什么是克隆长度的通用数组(例如33)的有效且惯用的方法?
1 个解决方案
#1
7
You can't add the impl Clone
in your own code. This problem will be fixed at some point, in the mean time you can mostly work around it with varying amount of effort:
您无法在自己的代码中添加impl Clone。这个问题将在某个时候得到修复,同时您可以通过不同的努力来解决这个问题:
- If you just have a local variable of a concrete type and the type is
Copy
(as in your example), you can simply copy rather than cloning, i.e.,let _cloned = source;
. - 如果您只有一个具体类型的局部变量且类型为Copy(如您的示例所示),则可以简单地复制而不是克隆,即让_cloned = source;。
- If the array is a field of a struct you want to implement
Clone
for (andderive
won't work), you can still manually implementClone
and using the above trick in the implementation. - 如果数组是想要实现Clone for的结构的字段(并且派生将不起作用),您仍然可以手动实现Clone并在实现中使用上述技巧。
- Cloning an array of non-
Copy
types is trickier, becauseClone
can fail. You could write out[x[0].clone(), x[1].clone(), ...]
for as many times as you need, it's a lot of work but at least it's certain to be correct. - 克隆非复制类型的数组比较棘手,因为克隆可能会失败。您可以根据需要多次写出[x [0] .clone(),x [1] .clone(),...],这是很多工作,但至少它确定是正确的。
- If all else fails, you can still create a newtype wrapper. This requires quite a bit of boilerplate to delegate all the other traits you need, but then you can (again, manually) implement
Clone
. - 如果所有其他方法都失败了,您仍然可以创建一个newtype包装器。这需要相当多的样板来委托您需要的所有其他特征,但随后您可以(再次,手动)实现克隆。
#1
7
You can't add the impl Clone
in your own code. This problem will be fixed at some point, in the mean time you can mostly work around it with varying amount of effort:
您无法在自己的代码中添加impl Clone。这个问题将在某个时候得到修复,同时您可以通过不同的努力来解决这个问题:
- If you just have a local variable of a concrete type and the type is
Copy
(as in your example), you can simply copy rather than cloning, i.e.,let _cloned = source;
. - 如果您只有一个具体类型的局部变量且类型为Copy(如您的示例所示),则可以简单地复制而不是克隆,即让_cloned = source;。

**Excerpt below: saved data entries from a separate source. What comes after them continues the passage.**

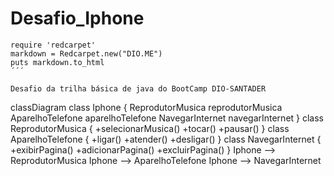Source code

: # Desafio_Iphone

```
require 'redcarpet'
markdown = Redcarpet.new("DIO.ME")
puts markdown.to_html
´´´

Desafio da trilha básica de java do BootCamp DIO-SANTADER

   ```
classDiagram
    class Iphone {
        ReprodutorMusica reprodutorMusica
        AparelhoTelefone aparelhoTelefone
        NavegarInternet navegarInternet
    }
    class ReprodutorMusica {
        +selecionarMusica()
        +tocar()
        +pausar()
    }
    class AparelhoTelefone {
        +ligar()
        +atender()
        +desligar()
    }
    class NavegarInternet {
        +exibirPagina()
        +adicionarPagina()
        +excluirPagina()
    }
    Iphone --> ReprodutorMusica
    Iphone --> AparelhoTelefone
    Iphone --> NavegarInternet

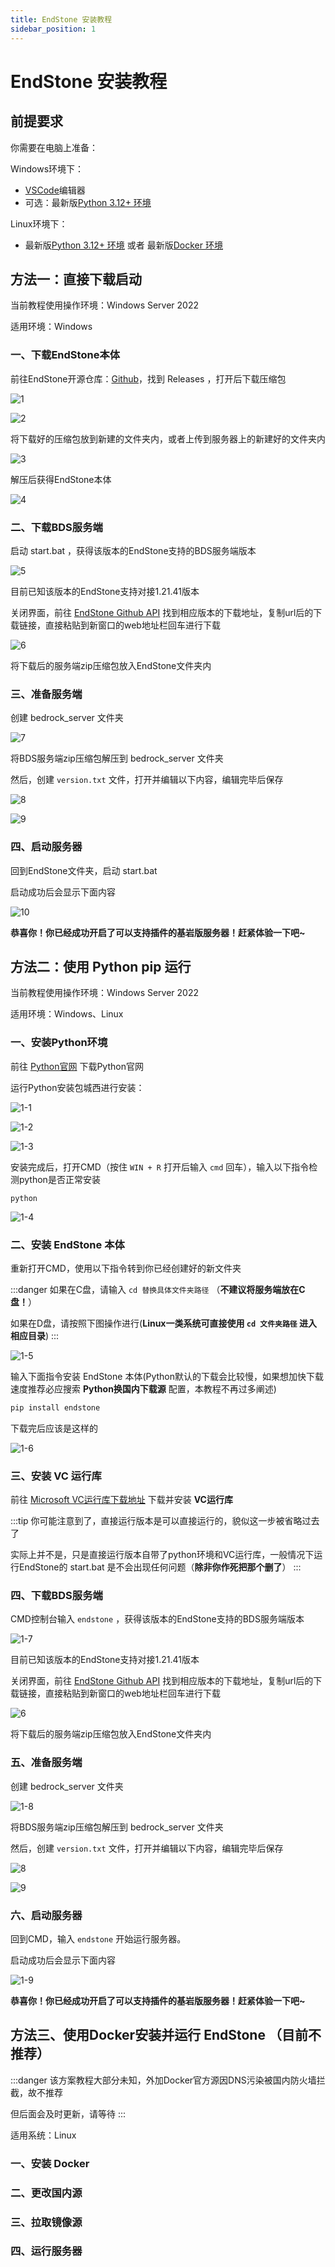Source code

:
 ```yaml
---
title: EndStone 安装教程
sidebar_position: 1
---
```


# EndStone 安装教程

## 前提要求

你需要在电脑上准备：

Windows环境下：

- [VSCode](https://code.visualstudio.com/)编辑器
- 可选：最新版[Python 3.12+ 环境](https://python.org)

Linux环境下：

- 最新版[Python 3.12+ 环境](https://python.org) 或者 最新版[Docker 环境](https://hub.docker.com/r/endstone/endstone/)

## 方法一：直接下载启动

当前教程使用操作环境：Windows Server 2022

适用环境：Windows

### 一、下载EndStone本体

前往EndStone开源仓库：[Github](https://github.com/EndstoneMC/endstone)，找到 Releases ，打开后下载压缩包

![1](./imgs/1.png)

![2](./imgs/2.png)

将下载好的压缩包放到新建的文件夹内，或者上传到服务器上的新建好的文件夹内

![3](./imgs/3.png)

解压后获得EndStone本体

![4](./imgs/4.png)

### 二、下载BDS服务端

启动 start.bat ，获得该版本的EndStone支持的BDS服务端版本

![5](./imgs/5.png)

目前已知该版本的EndStone支持对接1.21.41版本

关闭界面，前往 [EndStone Github API](https://raw.githubusercontent.com/EndstoneMC/bedrock-server-data/main/bedrock_server_data.json) 找到相应版本的下载地址，复制url后的下载链接，直接粘贴到新窗口的web地址栏回车进行下载

![6](./imgs/6.png)

将下载后的服务端zip压缩包放入EndStone文件夹内

### 三、准备服务端

创建 bedrock_server 文件夹

![7](./imgs/7.png)

将BDS服务端zip压缩包解压到 bedrock_server 文件夹

然后，创建 `version.txt` 文件，打开并编辑以下内容，编辑完毕后保存

![8](./imgs/8.png)

![9](./imgs/9.png)

### 四、启动服务器

回到EndStone文件夹，启动 start.bat

启动成功后会显示下面内容

![10](./imgs/10.png)

**恭喜你！你已经成功开启了可以支持插件的基岩版服务器！赶紧体验一下吧~**

## 方法二：使用 Python pip 运行

当前教程使用操作环境：Windows Server 2022

适用环境：Windows、Linux

### 一、安装Python环境

前往 [Python官网](https://python.org) 下载Python官网

运行Python安装包城西进行安装：

![1-1](./imgs/1-1.png)

![1-2](./imgs/1-2.png)

![1-3](./imgs/1-3.png)

安装完成后，打开CMD（按住 `WIN + R` 打开后输入 `cmd` 回车），输入以下指令检测python是否正常安装

```
python
```

![1-4](./imgs/1-4.png)

### 二、安装 EndStone 本体

重新打开CMD，使用以下指令转到你已经创建好的新文件夹


:::danger
如果在C盘，请输入 `cd 替换具体文件夹路径` （**不建议将服务端放在C盘！**）

如果在D盘，请按照下图操作进行(**Linux一类系统可直接使用 `cd 文件夹路径` 进入相应目录**)
:::

![1-5](./imgs/1-5.png)

输入下面指令安装 EndStone 本体(Python默认的下载会比较慢，如果想加快下载速度推荐必应搜索 **Python换国内下载源** 配置，本教程不再过多阐述)

```cmd
pip install endstone
```

下载完后应该是这样的

![1-6](./imgs/1-6.png)

### 三、安装 VC 运行库

前往 [Microsoft VC运行库下载地址](https://www.microsoft.com/zh-CN/download/details.aspx?id=48145) 下载并安装 **VC运行库**

:::tip
你可能注意到了，直接运行版本是可以直接运行的，貌似这一步被省略过去了

实际上并不是，只是直接运行版本自带了python环境和VC运行库，一般情况下运行EndStone的 start.bat 是不会出现任何问题（**除非你作死把那个删了**）
:::

### 四、下载BDS服务端

CMD控制台输入 `endstone` ，获得该版本的EndStone支持的BDS服务端版本

![1-7](./imgs/1-7.png)

目前已知该版本的EndStone支持对接1.21.41版本

关闭界面，前往 [EndStone Github API](https://raw.githubusercontent.com/EndstoneMC/bedrock-server-data/main/bedrock_server_data.json) 找到相应版本的下载地址，复制url后的下载链接，直接粘贴到新窗口的web地址栏回车进行下载

![6](./imgs/6.png)

将下载后的服务端zip压缩包放入EndStone文件夹内

### 五、准备服务端

创建 bedrock_server 文件夹

![1-8](./imgs/1-8.png)

将BDS服务端zip压缩包解压到 bedrock_server 文件夹

然后，创建 `version.txt` 文件，打开并编辑以下内容，编辑完毕后保存

![8](./imgs/8.png)

![9](./imgs/9.png)

### 六、启动服务器

回到CMD，输入 `endstone` 开始运行服务器。

启动成功后会显示下面内容

![1-9](./imgs/1-9.png)

**恭喜你！你已经成功开启了可以支持插件的基岩版服务器！赶紧体验一下吧~**

## 方法三、使用Docker安装并运行 EndStone （目前不推荐）

:::danger
该方案教程大部分未知，外加Docker官方源因DNS污染被国内防火墙拦截，故不推荐

但后面会及时更新，请等待
:::

适用系统：Linux

### 一、安装 Docker

### 二、更改国内源

### 三、拉取镜像源

### 四、运行服务器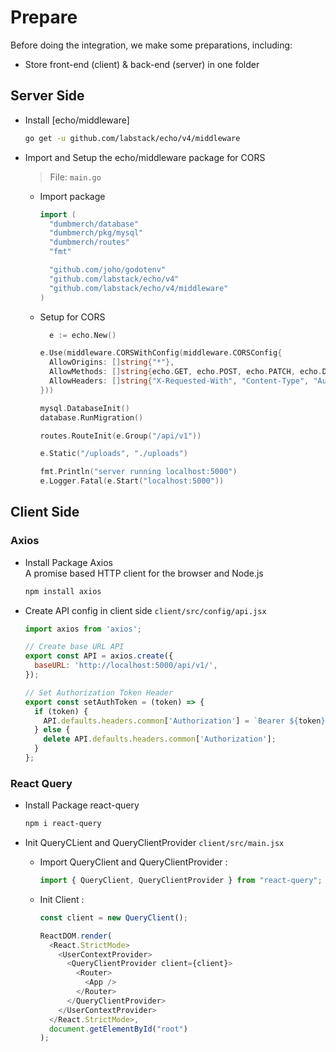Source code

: # Prepare

Before doing the integration, we make some preparations, including:

- Store front-end (client) & back-end (server) in one folder

## Server Side

- Install [echo/middleware]

  ```bash
  go get -u github.com/labstack/echo/v4/middleware
  ```

- Import and Setup the echo/middleware package for CORS

  > File: `main.go`

  - Import package

    ```go
    import (
      "dumbmerch/database"
      "dumbmerch/pkg/mysql"
      "dumbmerch/routes"
      "fmt"

      "github.com/joho/godotenv"
      "github.com/labstack/echo/v4"
      "github.com/labstack/echo/v4/middleware"
    )
    ```

  - Setup for CORS

    ```go
	  e := echo.New()

    e.Use(middleware.CORSWithConfig(middleware.CORSConfig{
      AllowOrigins: []string{"*"},
      AllowMethods: []string{echo.GET, echo.POST, echo.PATCH, echo.DELETE},
      AllowHeaders: []string{"X-Requested-With", "Content-Type", "Authorization"},
    }))

    mysql.DatabaseInit()
    database.RunMigration()

    routes.RouteInit(e.Group("/api/v1"))

    e.Static("/uploads", "./uploads")

    fmt.Println("server running localhost:5000")
    e.Logger.Fatal(e.Start("localhost:5000"))
    ```

## Client Side

### Axios

- Install Package Axios
  <br>
  A promise based HTTP client for the browser and Node.js

  ```javascript
  npm install axios
  ```

- Create API config in client side `client/src/config/api.jsx`

  ```javascript
  import axios from 'axios';

  // Create base URL API
  export const API = axios.create({
    baseURL: 'http://localhost:5000/api/v1/',
  });

  // Set Authorization Token Header
  export const setAuthToken = (token) => {
    if (token) {
      API.defaults.headers.common['Authorization'] = `Bearer ${token}`;
    } else {
      delete API.defaults.headers.common['Authorization'];
    }
  };
  ```

### React Query

- Install Package react-query

  ```bash
  npm i react-query
  ```

- Init QueryCLient and QueryClientProvider `client/src/main.jsx`

  - Import QueryClient and QueryClientProvider :

    ```javascript
    import { QueryClient, QueryClientProvider } from "react-query";
    ```

  - Init Client :

    ```javascript
    const client = new QueryClient();

    ReactDOM.render(
      <React.StrictMode>
        <UserContextProvider>
          <QueryClientProvider client={client}>
            <Router>
              <App />
            </Router>
          </QueryClientProvider>
        </UserContextProvider>
      </React.StrictMode>,
      document.getElementById("root")
    );
    ```
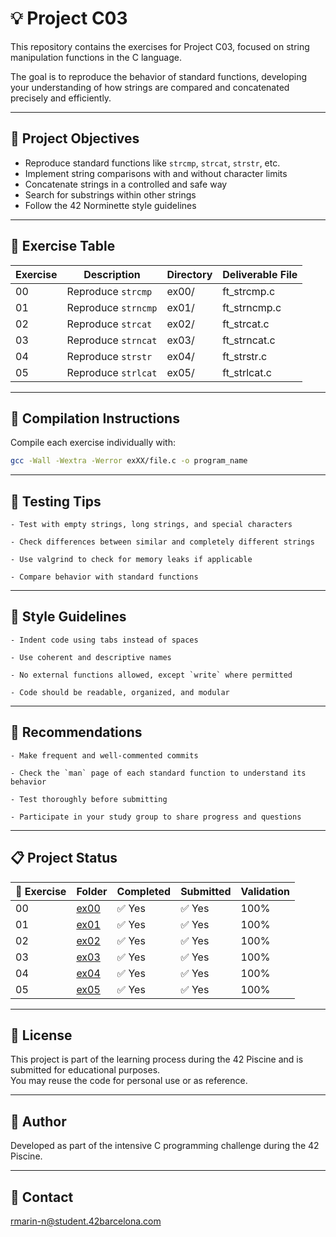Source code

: # 💡 Project C03

This repository contains the exercises for Project C03, focused on string manipulation functions in the C language.

The goal is to reproduce the behavior of standard functions, developing your understanding of how strings are compared and concatenated precisely and efficiently.

---

## 🎯 Project Objectives

- Reproduce standard functions like `strcmp`, `strcat`, `strstr`, etc.  
- Implement string comparisons with and without character limits  
- Concatenate strings in a controlled and safe way  
- Search for substrings within other strings  
- Follow the 42 Norminette style guidelines

---

## 📁 Exercise Table

| Exercise | Description         | Directory | Deliverable File     |
|----------|---------------------|-----------|-----------------------|
| 00       | Reproduce `strcmp`  | ex00/     | ft_strcmp.c           |
| 01       | Reproduce `strncmp` | ex01/     | ft_strncmp.c          |
| 02       | Reproduce `strcat`  | ex02/     | ft_strcat.c           |
| 03       | Reproduce `strncat` | ex03/     | ft_strncat.c          |
| 04       | Reproduce `strstr`  | ex04/     | ft_strstr.c           |
| 05       | Reproduce `strlcat` | ex05/     | ft_strlcat.c          |

---

## 🔧 Compilation Instructions

Compile each exercise individually with:

```bash
gcc -Wall -Wextra -Werror exXX/file.c -o program_name
```


---

## 🧪 Testing Tips

    - Test with empty strings, long strings, and special characters  
    
    - Check differences between similar and completely different strings  
    
    - Use valgrind to check for memory leaks if applicable  
    
    - Compare behavior with standard functions

---

## 📐 Style Guidelines

    - Indent code using tabs instead of spaces  
    
    - Use coherent and descriptive names  
    
    - No external functions allowed, except `write` where permitted  
    
    - Code should be readable, organized, and modular

---

## 📌 Recommendations

    - Make frequent and well-commented commits  
    
    - Check the `man` page of each standard function to understand its behavior  
    
    - Test thoroughly before submitting  
    
    - Participate in your study group to share progress and questions

---

## 📋 Project Status

| 🧩 Exercise | Folder       | Completed | Submitted | Validation |
|-------------|--------------|-----------|-----------|------------|
| 00          | [ex00](./ex00/) | ✅ Yes  | ✅ Yes  | 100%       |
| 01          | [ex01](./ex01/) | ✅ Yes  | ✅ Yes  | 100%       |
| 02          | [ex02](./ex02/) | ✅ Yes  | ✅ Yes  | 100%       |
| 03          | [ex03](./ex03/) | ✅ Yes  | ✅ Yes  | 100%       |
| 04          | [ex04](./ex04/) | ✅ Yes  | ✅ Yes  | 100%       |
| 05          | [ex05](./ex05/) | ✅ Yes  | ✅ Yes  | 100%       |

---

## 📜 License

This project is part of the learning process during the 42 Piscine and is submitted for educational purposes.  
You may reuse the code for personal use or as reference.

---

## 🙋 Author
Developed as part of the intensive C programming challenge during the 42 Piscine.

---

## 📧 Contact
[rmarin-n@student.42barcelona.com](mailto:rmarin-n@student.42barcelona.com)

- If the array is a field of a struct you want to implement
Clone
for (andderive
won't work), you can still manually implementClone
and using the above trick in the implementation. - 如果数组是想要实现Clone for的结构的字段(并且派生将不起作用),您仍然可以手动实现Clone并在实现中使用上述技巧。
- Cloning an array of non-
Copy
types is trickier, becauseClone
can fail. You could write out[x[0].clone(), x[1].clone(), ...]
for as many times as you need, it's a lot of work but at least it's certain to be correct. - 克隆非复制类型的数组比较棘手,因为克隆可能会失败。您可以根据需要多次写出[x [0] .clone(),x [1] .clone(),...],这是很多工作,但至少它确定是正确的。
- If all else fails, you can still create a newtype wrapper. This requires quite a bit of boilerplate to delegate all the other traits you need, but then you can (again, manually) implement
Clone
. - 如果所有其他方法都失败了,您仍然可以创建一个newtype包装器。这需要相当多的样板来委托您需要的所有其他特征,但随后您可以(再次,手动)实现克隆。